Isaac's brother abraham ben meir (d. c. 1530), paytan, physician and diplomat, lived in Granada and Malaga, and then in Tlemcen and Oran. In 1493 in Oran he wrote philosophic poems, quoted by Abraham *Gavison in his Omer ha-Shikhḥah. Later he settled in Safi, and there, in 1510, by decree of King Emmanuel I, was appointed chief rabbi with wide powers. Abraham b. Meir's political role in Portuguese affairs in Morocco was preeminent. He was highly regarded both by his coreligionists and the Muslims. He was also esteemed by King John iii of Portugal, who received him at his court, and by the sultans of Fez and the sharifs of Marrakesh. David *Reuveni made his acquaintance in Lisbon.

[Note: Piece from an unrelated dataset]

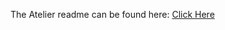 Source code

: The Atelier readme can be found here: [Click Here](https://forgottenglory.github.io/readme/atelier/)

In the 16th century judah and sliman held eminent positions in commerce. A letter is extant from their nephews samuel and his brothers, which mentions the existence of independent Jewish warrior tribes in the western Sahara, a fact which is confirmed in other sources. aaron (16th century) was deputy governor of Agadir (Morocco), where he built a synagogue that received the former Marranos from the Canary Islands. abraham, who was official interpreter in Mazagan (1527), was evacuated to Arzila when the Portuguese lost their southern Morocco territories (after 1541).

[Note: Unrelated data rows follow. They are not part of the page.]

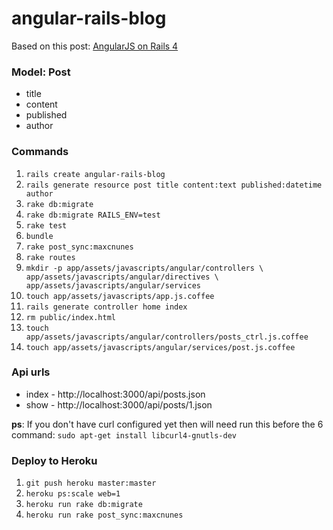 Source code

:angular-rails-blog
==================

Based on this post: [AngularJS on Rails 4](http://coderberry.me/blog/2013/04/22/angularjs-on-rails-4-part-1)

### Model: Post
- title
- content
- published
- author

### Commands
1. `rails create angular-rails-blog`
2. `rails generate resource post title content:text published:datetime author`
3. `rake db:migrate`
4. `rake db:migrate RAILS_ENV=test`
5. `rake test`
6. `bundle`
7. `rake post_sync:maxcnunes`
8. `rake routes`
9. `mkdir -p app/assets/javascripts/angular/controllers \
         	 app/assets/javascripts/angular/directives \
         	 app/assets/javascripts/angular/services`
10. `touch app/assets/javascripts/app.js.coffee`
11. `rails generate controller home index`
12. `rm public/index.html`
13. `touch app/assets/javascripts/angular/controllers/posts_ctrl.js.coffee`
14. `touch app/assets/javascripts/angular/services/post.js.coffee`

### Api urls
- index - http://localhost:3000/api/posts.json
- show  - http://localhost:3000/api/posts/1.json


**ps**: If you don't have curl configured yet then will need run this before the 6 command: 
`sudo apt-get install libcurl4-gnutls-dev`

### Deploy to Heroku
1. `git push heroku master:master`
2. `heroku ps:scale web=1`
3. `heroku run rake db:migrate`
4. `heroku run rake post_sync:maxcnunes` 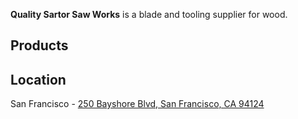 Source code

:**Quality Sartor Saw Works** is a blade and tooling supplier for wood.

## Products


## Location
San Francisco - [250 Bayshore Blvd, San Francisco, CA 94124](https://www.google.com/maps/place/Quality+Sartor+Saw+Works/@37.7441457,-122.4048369,15z/data=!4m2!3m1!1s0x0:0xc860588ebd8accd9)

The Benzameros then settled in Fez. Even before 1560 solomon (ii) had undertaken official functions, for which he received secretly large sums of money from Jeanne d'Autriche. moses (ii) converted at the Escorial (the Spanish royal palace), took the name Pablo de Santa-Maria, and became a royal councillor. This caused a great scandal but the family continued to hold a leading position in Moroccan Jewish affairs. isaac (ii), rabbi and dayyan, signed takkanot of Fez, when david was nagid (1600–05). joseph published Divrei David by *David b. Solomon ibn Abi Zimra at Leghorn in 1828, when his own work Hon Yosef appeared also. In Safi the family burial vaults, called the "Seven Zamero sons," were until recent years the site of frequent pilgrimages.

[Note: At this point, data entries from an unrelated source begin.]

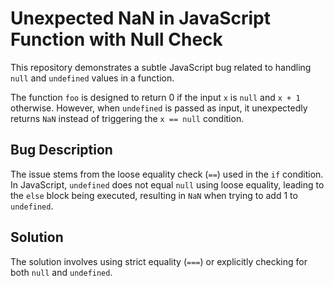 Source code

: # Unexpected NaN in JavaScript Function with Null Check

This repository demonstrates a subtle JavaScript bug related to handling `null` and `undefined` values in a function.

The function `foo` is designed to return 0 if the input `x` is `null` and `x + 1` otherwise. However, when `undefined` is passed as input, it unexpectedly returns `NaN` instead of triggering the `x == null` condition.

## Bug Description
The issue stems from the loose equality check (`==`) used in the `if` condition. In JavaScript, `undefined` does not equal `null` using loose equality, leading to the `else` block being executed, resulting in `NaN` when trying to add 1 to `undefined`.

## Solution
The solution involves using strict equality (`===`) or explicitly checking for both `null` and `undefined`.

I. Loeb, in: rej, 22 (1891), 104; Baer, Urkunden, 1 pt. 1 (1929), 182, 404; 1 pt. 2 (1936), 127, 162, 384–9; J. Caro Baroja, Los judíos en la España moderna, 1 (1962), 80; Suárez Fernández, Documentos, 401; J.M. Toledano, Ner ha-Ma'arav (1911), 88–89; J. Ben-Naim, Malkhei Rabbanan (1931), 25, 31–32, 72; sihm, Portugal, 1–5 (1934–53), passim; sihm, Espagne, 3 (1961), 11–13; Hirschberg, Afrikah, 1 (1965), 319–21; Corcos, in: Sefunot, 10 (1966), 57, 59–69.